_Exercise requirements_
Quote the records below in full, exactly as given, with the images taken out.

== Task input ==

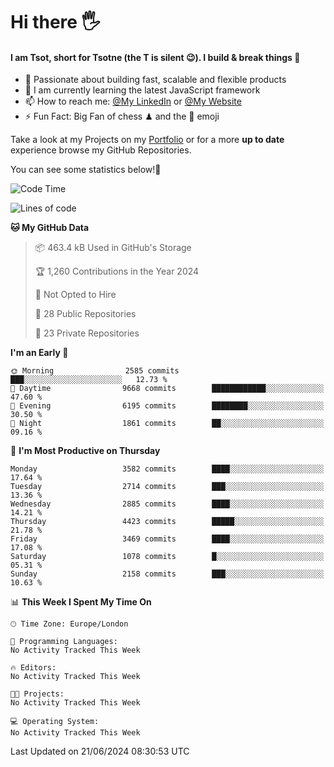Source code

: # Hi there :raised_hand_with_fingers_splayed:
#### I am Tsot, short for Tsotne (the T is silent :wink:). I build & break things :space_invader:
- :telescope: Passionate about building fast, scalable and flexible products
- :seedling: I am currently learning the latest JavaScript framework 
- :mailbox: How to reach me: [@My LinkedIn](https://www.linkedin.com/in/tsotne-gvadzabia/) or [@My Website](https://tsotne.co.uk/contact)
- :zap: Fun Fact: Big Fan of chess ♟ and the 👾 emoji

Take a look at my Projects on my [Portfolio](https://tsotne.co.uk/) or for a more **up to date** experience browse my GitHub Repositories.

You can see some statistics below!:space_invader:
<!--START_SECTION:waka-->
![Code Time](http://img.shields.io/badge/Code%20Time-761%20hrs%202%20mins-blue)

![Lines of code](https://img.shields.io/badge/From%20Hello%20World%20I%27ve%20Written-6.6%20million%20lines%20of%20code-blue)

**🐱 My GitHub Data** 

> 📦 463.4 kB Used in GitHub's Storage 
 > 
> 🏆 1,260 Contributions in the Year 2024
 > 
> 🚫 Not Opted to Hire
 > 
> 📜 28 Public Repositories 
 > 
> 🔑 23 Private Repositories 
 > 
**I'm an Early 🐤** 

```text
🌞 Morning                2585 commits        ███░░░░░░░░░░░░░░░░░░░░░░   12.73 % 
🌆 Daytime                9668 commits        ████████████░░░░░░░░░░░░░   47.60 % 
🌃 Evening                6195 commits        ████████░░░░░░░░░░░░░░░░░   30.50 % 
🌙 Night                  1861 commits        ██░░░░░░░░░░░░░░░░░░░░░░░   09.16 % 
```
📅 **I'm Most Productive on Thursday** 

```text
Monday                   3582 commits        ████░░░░░░░░░░░░░░░░░░░░░   17.64 % 
Tuesday                  2714 commits        ███░░░░░░░░░░░░░░░░░░░░░░   13.36 % 
Wednesday                2885 commits        ████░░░░░░░░░░░░░░░░░░░░░   14.21 % 
Thursday                 4423 commits        █████░░░░░░░░░░░░░░░░░░░░   21.78 % 
Friday                   3469 commits        ████░░░░░░░░░░░░░░░░░░░░░   17.08 % 
Saturday                 1078 commits        █░░░░░░░░░░░░░░░░░░░░░░░░   05.31 % 
Sunday                   2158 commits        ███░░░░░░░░░░░░░░░░░░░░░░   10.63 % 
```


📊 **This Week I Spent My Time On** 

```text
🕑︎ Time Zone: Europe/London

💬 Programming Languages: 
No Activity Tracked This Week

🔥 Editors: 
No Activity Tracked This Week

🐱‍💻 Projects: 
No Activity Tracked This Week

💻 Operating System: 
No Activity Tracked This Week
```


 Last Updated on 21/06/2024 08:30:53 UTC
<!--END_SECTION:waka-->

===

_Your solution_
Source code

: # Hi there :raised_hand_with_fingers_splayed:
#### I am Tsot, short for Tsotne (the T is silent :wink:). I build & break things :space_invader:
- :telescope: Passionate about building fast, scalable and flexible products
- :seedling: I am currently learning the latest JavaScript framework 
- :mailbox: How to reach me: [@My LinkedIn](https://www.linkedin.com/in/tsotne-gvadzabia/) or [@My Website](https://tsotne.co.uk/contact)
- :zap: Fun Fact: Big Fan of chess ♟ and the 👾 emoji

Take a look at my Projects on my [Portfolio](https://tsotne.co.uk/) or for a more **up to date** experience browse my GitHub Repositories.

You can see some statistics below!:space_invader:
<!--START_SECTION:waka-->
![Code Time](http://img.shields.io/badge/Code%20Time-761%20hrs%202%20mins-blue)

![Lines of code](https://img.shields.io/badge/From%20Hello%20World%20I%27ve%20Written-6.6%20million%20lines%20of%20code-blue)

**🐱 My GitHub Data** 

> 📦 463.4 kB Used in GitHub's Storage 
 > 
> 🏆 1,260 Contributions in the Year 2024
 > 
> 🚫 Not Opted to Hire
 > 
> 📜 28 Public Repositories 
 > 
> 🔑 23 Private Repositories 
 > 
**I'm an Early 🐤** 

```text
🌞 Morning                2585 commits        ███░░░░░░░░░░░░░░░░░░░░░░   12.73 % 
🌆 Daytime                9668 commits        ████████████░░░░░░░░░░░░░   47.60 % 
🌃 Evening                6195 commits        ████████░░░░░░░░░░░░░░░░░   30.50 % 
🌙 Night                  1861 commits        ██░░░░░░░░░░░░░░░░░░░░░░░   09.16 % 
```
📅 **I'm Most Productive on Thursday** 

```text
Monday                   3582 commits        ████░░░░░░░░░░░░░░░░░░░░░   17.64 % 
Tuesday                  2714 commits        ███░░░░░░░░░░░░░░░░░░░░░░   13.36 % 
Wednesday                2885 commits        ████░░░░░░░░░░░░░░░░░░░░░   14.21 % 
Thursday                 4423 commits        █████░░░░░░░░░░░░░░░░░░░░   21.78 % 
Friday                   3469 commits        ████░░░░░░░░░░░░░░░░░░░░░   17.08 % 
Saturday                 1078 commits        █░░░░░░░░░░░░░░░░░░░░░░░░   05.31 % 
Sunday                   2158 commits        ███░░░░░░░░░░░░░░░░░░░░░░   10.63 % 
```


📊 **This Week I Spent My Time On** 

```text
🕑︎ Time Zone: Europe/London

💬 Programming Languages: 
No Activity Tracked This Week

🔥 Editors: 
No Activity Tracked This Week

🐱‍💻 Projects: 
No Activity Tracked This Week

💻 Operating System: 
No Activity Tracked This Week
```


 Last Updated on 21/06/2024 08:30:53 UTC
<!--END_SECTION:waka-->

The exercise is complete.